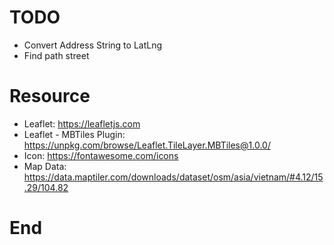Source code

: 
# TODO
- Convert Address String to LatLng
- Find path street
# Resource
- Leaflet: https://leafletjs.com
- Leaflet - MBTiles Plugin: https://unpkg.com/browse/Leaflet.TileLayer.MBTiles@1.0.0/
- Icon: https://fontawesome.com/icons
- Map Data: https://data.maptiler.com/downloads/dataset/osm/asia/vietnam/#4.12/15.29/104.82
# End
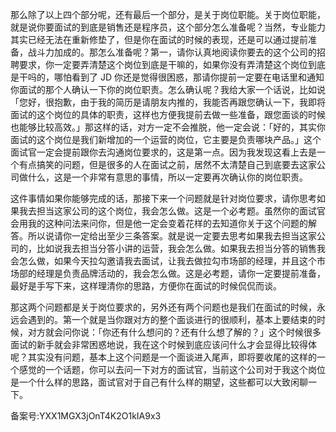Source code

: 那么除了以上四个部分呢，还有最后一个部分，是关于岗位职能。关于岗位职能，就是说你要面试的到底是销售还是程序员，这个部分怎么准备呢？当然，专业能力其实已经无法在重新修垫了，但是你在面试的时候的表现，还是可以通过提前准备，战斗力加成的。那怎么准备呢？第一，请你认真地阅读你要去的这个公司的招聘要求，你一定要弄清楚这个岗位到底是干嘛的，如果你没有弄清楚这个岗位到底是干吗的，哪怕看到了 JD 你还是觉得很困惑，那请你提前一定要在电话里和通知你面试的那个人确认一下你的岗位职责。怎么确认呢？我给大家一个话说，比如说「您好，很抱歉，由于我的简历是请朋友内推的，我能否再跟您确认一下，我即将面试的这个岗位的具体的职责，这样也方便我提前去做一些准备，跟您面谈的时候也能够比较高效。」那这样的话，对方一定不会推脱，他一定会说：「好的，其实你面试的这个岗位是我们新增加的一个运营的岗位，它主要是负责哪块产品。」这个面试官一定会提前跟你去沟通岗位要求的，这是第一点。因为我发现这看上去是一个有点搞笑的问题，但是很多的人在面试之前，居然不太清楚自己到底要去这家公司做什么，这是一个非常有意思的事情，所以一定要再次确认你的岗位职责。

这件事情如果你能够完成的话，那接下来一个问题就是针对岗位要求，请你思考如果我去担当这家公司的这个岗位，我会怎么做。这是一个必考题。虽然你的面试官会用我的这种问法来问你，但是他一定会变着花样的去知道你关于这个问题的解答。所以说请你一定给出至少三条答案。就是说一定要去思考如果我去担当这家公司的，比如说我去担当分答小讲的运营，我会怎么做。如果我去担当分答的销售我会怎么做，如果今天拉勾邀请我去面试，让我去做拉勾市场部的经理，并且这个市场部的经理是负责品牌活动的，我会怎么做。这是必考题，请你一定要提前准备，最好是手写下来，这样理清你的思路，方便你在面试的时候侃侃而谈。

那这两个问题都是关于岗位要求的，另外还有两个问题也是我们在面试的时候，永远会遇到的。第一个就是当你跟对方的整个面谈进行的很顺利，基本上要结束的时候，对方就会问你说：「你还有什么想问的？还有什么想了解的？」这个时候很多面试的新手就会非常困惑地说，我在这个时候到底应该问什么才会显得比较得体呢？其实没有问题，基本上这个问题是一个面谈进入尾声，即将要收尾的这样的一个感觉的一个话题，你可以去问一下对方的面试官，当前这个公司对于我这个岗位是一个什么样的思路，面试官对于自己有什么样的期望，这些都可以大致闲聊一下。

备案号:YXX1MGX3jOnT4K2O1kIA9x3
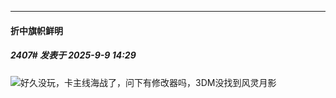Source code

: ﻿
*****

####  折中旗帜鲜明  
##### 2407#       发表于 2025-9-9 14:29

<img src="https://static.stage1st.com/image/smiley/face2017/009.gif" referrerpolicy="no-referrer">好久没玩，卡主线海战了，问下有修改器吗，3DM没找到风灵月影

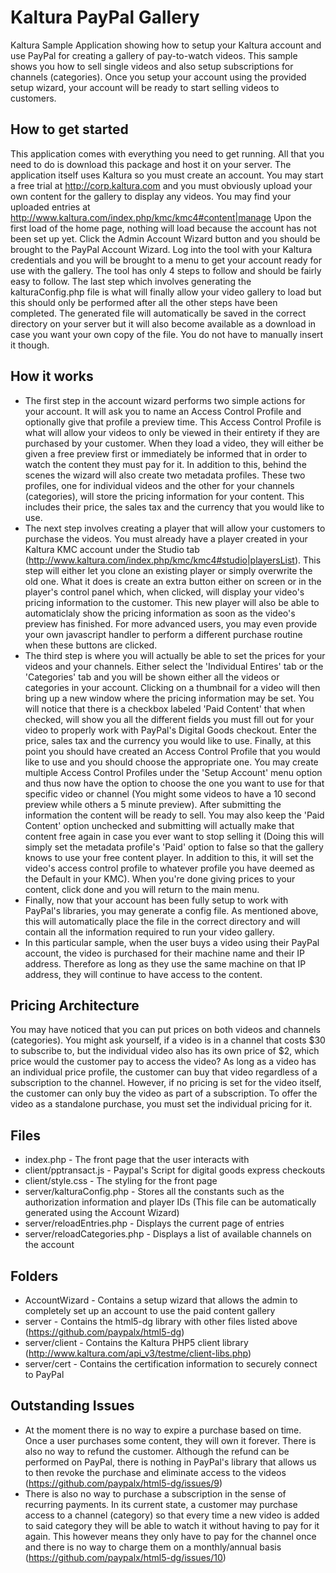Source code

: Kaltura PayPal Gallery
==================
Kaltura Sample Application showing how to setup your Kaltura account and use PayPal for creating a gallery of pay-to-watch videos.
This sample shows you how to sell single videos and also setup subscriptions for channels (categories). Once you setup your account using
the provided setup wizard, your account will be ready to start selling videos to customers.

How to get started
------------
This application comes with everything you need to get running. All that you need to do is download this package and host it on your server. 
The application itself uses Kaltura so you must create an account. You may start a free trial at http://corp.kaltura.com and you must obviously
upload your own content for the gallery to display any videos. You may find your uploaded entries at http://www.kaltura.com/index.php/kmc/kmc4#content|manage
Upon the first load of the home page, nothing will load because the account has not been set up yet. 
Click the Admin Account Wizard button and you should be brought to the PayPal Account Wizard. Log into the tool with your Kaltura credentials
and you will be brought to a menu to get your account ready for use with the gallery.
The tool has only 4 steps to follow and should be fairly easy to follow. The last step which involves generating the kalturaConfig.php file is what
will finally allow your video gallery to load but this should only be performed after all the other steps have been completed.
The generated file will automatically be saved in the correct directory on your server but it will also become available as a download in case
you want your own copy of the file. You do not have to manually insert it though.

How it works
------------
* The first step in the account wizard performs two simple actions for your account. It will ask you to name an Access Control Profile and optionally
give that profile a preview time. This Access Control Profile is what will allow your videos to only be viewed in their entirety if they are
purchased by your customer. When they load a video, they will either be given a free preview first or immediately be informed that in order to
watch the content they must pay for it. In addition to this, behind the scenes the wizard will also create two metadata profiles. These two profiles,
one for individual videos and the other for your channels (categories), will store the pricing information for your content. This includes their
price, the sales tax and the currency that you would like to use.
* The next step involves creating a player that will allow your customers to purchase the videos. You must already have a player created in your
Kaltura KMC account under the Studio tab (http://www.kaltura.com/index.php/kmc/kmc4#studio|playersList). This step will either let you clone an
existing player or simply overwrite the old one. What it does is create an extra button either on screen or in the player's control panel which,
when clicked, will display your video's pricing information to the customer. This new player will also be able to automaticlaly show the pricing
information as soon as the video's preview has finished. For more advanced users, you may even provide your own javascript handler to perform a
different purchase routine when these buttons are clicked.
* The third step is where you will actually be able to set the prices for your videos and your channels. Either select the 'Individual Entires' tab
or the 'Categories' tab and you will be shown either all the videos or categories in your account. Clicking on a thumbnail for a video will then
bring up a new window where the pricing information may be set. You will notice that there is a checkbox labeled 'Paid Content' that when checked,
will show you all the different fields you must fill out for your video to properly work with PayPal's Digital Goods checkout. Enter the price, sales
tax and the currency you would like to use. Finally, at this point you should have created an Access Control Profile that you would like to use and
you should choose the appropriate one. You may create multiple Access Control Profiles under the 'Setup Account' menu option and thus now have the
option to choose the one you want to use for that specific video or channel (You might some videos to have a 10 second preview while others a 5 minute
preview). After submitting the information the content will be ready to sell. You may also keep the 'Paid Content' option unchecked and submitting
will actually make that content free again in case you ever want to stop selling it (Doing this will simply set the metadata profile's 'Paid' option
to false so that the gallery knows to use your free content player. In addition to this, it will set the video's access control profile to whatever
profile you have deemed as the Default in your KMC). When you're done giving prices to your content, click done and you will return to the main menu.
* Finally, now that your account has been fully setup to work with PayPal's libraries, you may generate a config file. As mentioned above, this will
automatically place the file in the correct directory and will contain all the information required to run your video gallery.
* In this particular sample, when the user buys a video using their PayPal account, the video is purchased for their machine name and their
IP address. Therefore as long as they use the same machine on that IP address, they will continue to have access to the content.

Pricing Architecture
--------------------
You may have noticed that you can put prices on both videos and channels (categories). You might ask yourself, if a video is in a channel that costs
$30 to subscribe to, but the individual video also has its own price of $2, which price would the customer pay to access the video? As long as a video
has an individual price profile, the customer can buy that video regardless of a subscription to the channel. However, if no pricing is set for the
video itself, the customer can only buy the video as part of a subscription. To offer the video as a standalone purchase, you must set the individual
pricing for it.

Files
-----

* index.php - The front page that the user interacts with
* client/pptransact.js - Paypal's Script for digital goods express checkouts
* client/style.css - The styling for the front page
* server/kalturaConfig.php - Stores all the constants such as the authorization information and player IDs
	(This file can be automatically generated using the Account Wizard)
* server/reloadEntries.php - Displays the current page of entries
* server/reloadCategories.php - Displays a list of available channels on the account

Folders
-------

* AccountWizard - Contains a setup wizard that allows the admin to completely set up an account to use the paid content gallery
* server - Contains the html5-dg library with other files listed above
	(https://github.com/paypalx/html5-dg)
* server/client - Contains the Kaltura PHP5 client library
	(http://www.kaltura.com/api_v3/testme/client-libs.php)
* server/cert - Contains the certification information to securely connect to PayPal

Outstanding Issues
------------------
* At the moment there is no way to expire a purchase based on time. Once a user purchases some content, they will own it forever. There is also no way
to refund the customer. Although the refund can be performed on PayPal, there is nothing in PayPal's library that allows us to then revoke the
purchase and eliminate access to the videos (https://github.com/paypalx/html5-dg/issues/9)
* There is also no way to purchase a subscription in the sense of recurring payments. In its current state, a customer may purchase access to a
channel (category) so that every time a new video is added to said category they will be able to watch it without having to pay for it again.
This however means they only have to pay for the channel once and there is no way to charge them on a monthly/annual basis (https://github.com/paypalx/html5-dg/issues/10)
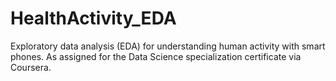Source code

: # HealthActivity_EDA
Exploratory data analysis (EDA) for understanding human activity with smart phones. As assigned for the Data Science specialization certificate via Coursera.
--
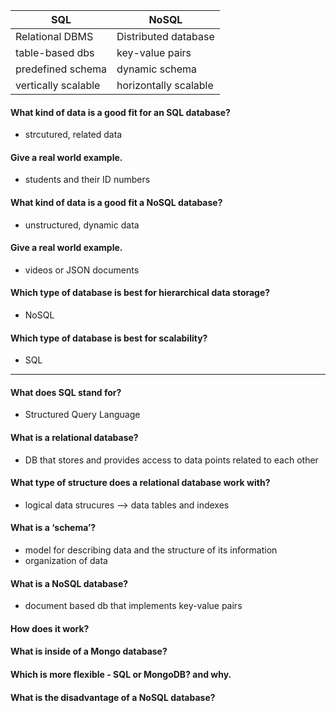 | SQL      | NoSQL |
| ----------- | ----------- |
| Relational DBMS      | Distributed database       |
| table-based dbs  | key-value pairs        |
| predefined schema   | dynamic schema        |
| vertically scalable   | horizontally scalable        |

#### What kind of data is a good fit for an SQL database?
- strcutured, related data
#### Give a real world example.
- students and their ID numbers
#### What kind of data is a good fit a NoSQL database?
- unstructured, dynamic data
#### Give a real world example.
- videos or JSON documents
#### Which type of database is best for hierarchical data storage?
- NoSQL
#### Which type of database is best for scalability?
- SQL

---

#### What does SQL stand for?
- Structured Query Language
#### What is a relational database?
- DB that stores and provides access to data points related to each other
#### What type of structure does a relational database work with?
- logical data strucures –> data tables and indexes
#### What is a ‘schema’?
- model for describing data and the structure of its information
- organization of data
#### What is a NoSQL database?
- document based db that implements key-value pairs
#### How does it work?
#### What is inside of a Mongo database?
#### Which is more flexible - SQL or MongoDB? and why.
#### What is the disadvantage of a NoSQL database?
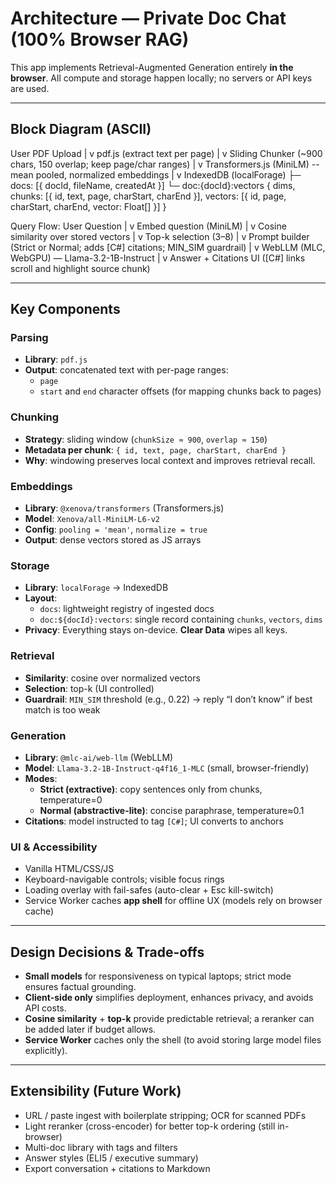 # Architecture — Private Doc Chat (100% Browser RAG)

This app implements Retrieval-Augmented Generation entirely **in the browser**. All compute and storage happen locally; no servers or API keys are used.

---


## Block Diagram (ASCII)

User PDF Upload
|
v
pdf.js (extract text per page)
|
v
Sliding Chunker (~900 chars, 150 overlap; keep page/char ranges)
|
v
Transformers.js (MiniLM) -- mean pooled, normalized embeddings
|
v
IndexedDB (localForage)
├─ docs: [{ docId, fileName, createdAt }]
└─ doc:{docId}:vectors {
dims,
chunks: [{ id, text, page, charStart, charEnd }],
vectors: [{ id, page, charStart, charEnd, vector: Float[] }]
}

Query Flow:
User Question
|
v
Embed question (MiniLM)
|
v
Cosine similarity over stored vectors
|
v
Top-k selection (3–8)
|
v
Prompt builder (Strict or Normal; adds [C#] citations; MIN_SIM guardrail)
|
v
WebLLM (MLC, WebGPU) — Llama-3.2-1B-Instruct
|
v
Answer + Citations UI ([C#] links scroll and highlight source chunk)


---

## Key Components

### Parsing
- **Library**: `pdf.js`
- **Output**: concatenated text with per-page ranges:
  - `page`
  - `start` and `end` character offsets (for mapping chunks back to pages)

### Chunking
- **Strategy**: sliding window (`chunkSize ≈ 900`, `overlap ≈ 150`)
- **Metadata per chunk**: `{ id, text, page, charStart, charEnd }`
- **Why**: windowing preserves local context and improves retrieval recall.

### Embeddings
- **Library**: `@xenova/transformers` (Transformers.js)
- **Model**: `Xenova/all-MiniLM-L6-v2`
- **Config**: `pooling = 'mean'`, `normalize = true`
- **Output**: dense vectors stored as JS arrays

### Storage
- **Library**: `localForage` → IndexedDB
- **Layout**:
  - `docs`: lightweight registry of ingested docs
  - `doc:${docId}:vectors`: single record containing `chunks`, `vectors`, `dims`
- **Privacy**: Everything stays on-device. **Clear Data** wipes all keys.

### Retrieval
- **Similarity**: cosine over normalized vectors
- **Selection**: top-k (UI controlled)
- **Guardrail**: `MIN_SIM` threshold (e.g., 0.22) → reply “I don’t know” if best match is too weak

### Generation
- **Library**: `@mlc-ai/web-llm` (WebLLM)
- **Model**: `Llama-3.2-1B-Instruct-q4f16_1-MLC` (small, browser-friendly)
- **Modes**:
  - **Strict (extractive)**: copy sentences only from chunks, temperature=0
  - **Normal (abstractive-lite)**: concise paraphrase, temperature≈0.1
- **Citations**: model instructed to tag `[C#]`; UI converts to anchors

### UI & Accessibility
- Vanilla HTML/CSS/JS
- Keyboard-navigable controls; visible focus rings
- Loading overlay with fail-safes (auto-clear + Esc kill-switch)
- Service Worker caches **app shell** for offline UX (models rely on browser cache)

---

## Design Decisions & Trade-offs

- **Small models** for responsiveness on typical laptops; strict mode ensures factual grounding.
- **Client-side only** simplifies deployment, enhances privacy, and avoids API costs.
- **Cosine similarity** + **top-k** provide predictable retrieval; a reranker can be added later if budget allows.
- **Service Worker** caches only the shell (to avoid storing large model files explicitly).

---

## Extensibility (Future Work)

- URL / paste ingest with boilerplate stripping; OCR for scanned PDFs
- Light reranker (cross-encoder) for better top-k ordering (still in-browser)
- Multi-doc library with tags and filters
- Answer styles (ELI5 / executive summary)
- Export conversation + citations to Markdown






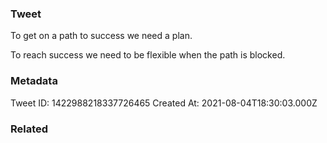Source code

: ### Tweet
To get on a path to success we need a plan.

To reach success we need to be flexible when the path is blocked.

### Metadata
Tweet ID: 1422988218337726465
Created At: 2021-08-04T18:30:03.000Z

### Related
* * *
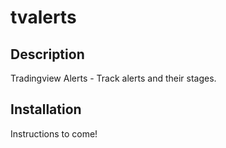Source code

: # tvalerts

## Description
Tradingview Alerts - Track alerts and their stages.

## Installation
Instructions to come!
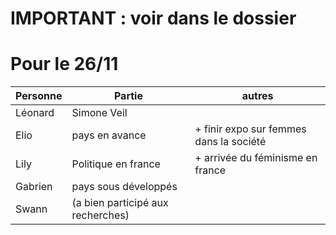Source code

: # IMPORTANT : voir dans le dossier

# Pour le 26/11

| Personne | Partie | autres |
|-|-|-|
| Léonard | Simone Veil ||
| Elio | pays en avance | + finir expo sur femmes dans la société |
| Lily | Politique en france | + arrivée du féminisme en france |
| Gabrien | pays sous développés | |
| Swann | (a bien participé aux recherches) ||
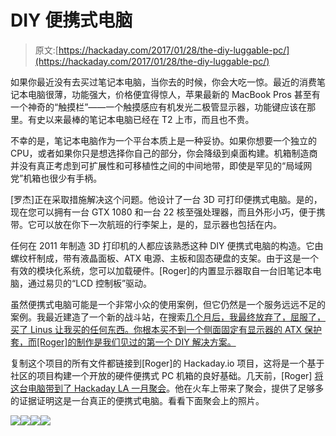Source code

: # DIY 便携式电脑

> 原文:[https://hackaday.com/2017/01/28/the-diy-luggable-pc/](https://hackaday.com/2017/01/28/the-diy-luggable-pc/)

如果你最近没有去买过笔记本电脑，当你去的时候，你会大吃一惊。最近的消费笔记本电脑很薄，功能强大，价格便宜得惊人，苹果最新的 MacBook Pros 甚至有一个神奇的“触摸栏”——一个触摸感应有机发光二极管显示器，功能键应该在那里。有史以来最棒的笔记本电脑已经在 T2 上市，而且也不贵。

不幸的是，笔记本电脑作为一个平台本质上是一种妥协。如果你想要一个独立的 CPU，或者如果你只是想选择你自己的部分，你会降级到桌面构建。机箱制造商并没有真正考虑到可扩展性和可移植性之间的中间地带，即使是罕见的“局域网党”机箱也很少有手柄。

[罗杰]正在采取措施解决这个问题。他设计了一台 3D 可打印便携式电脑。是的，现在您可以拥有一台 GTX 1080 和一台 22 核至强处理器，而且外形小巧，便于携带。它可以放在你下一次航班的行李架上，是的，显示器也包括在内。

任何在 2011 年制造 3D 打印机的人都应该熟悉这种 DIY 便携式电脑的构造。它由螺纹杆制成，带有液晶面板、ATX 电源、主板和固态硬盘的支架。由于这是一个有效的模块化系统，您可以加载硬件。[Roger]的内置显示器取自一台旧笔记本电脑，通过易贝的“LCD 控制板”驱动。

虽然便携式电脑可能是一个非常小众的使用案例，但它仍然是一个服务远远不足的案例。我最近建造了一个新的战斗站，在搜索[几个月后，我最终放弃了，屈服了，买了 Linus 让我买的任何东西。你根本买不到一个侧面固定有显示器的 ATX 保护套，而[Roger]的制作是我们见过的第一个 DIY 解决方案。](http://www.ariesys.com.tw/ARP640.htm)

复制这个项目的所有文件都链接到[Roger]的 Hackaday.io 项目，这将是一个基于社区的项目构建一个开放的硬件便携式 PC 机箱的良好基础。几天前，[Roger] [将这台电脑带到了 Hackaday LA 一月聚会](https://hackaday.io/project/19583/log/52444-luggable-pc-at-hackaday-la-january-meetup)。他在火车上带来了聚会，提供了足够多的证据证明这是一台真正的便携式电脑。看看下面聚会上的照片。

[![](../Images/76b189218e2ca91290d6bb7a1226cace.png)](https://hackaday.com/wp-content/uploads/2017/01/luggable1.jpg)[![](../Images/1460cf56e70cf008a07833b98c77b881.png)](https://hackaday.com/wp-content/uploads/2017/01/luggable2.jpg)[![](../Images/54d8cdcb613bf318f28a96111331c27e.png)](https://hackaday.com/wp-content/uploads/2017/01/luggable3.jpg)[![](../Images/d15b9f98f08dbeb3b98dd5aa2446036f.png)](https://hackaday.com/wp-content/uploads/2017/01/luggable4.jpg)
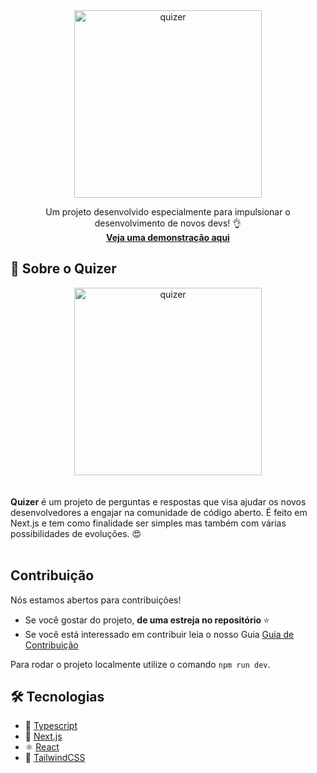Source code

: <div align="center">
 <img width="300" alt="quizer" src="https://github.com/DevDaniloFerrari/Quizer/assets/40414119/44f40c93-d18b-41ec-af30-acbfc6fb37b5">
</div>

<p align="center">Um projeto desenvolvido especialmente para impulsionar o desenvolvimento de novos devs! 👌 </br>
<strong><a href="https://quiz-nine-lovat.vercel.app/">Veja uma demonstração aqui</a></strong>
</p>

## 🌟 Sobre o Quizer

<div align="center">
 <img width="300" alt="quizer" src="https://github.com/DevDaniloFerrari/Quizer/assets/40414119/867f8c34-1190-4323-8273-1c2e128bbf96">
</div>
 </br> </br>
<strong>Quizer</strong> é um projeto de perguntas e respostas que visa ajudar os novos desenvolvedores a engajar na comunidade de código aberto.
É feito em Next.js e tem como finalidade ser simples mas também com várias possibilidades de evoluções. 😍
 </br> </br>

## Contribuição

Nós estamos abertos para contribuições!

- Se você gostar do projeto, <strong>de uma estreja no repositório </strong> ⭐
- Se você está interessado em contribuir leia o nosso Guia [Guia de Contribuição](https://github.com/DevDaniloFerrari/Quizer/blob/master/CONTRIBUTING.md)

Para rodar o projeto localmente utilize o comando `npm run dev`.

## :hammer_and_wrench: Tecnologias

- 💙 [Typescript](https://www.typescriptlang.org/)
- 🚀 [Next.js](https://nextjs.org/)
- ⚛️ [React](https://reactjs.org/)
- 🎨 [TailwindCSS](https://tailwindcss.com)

### [Work instruction]
Lines with the word "hackaday" in them should be copied from the preceding records.

### [Response for this exercise]
> 原文:[https://hackaday.com/2017/01/28/the-diy-luggable-pc/](https://hackaday.com/2017/01/28/the-diy-luggable-pc/)
复制这个项目的所有文件都链接到[Roger]的 Hackaday.io 项目，这将是一个基于社区的项目构建一个开放的硬件便携式 PC 机箱的良好基础。几天前，[Roger] [将这台电脑带到了 Hackaday LA 一月聚会](https://hackaday.io/project/19583/log/52444-luggable-pc-at-hackaday-la-january-meetup)。他在火车上带来了聚会，提供了足够多的证据证明这是一台真正的便携式电脑。看看下面聚会上的照片。
[![](../Images/76b189218e2ca91290d6bb7a1226cace.png)](https://hackaday.com/wp-content/uploads/2017/01/luggable1.jpg)[![](../Images/1460cf56e70cf008a07833b98c77b881.png)](https://hackaday.com/wp-content/uploads/2017/01/luggable2.jpg)[![](../Images/54d8cdcb613bf318f28a96111331c27e.png)](https://hackaday.com/wp-content/uploads/2017/01/luggable3.jpg)[![](../Images/d15b9f98f08dbeb3b98dd5aa2446036f.png)](https://hackaday.com/wp-content/uploads/2017/01/luggable4.jpg)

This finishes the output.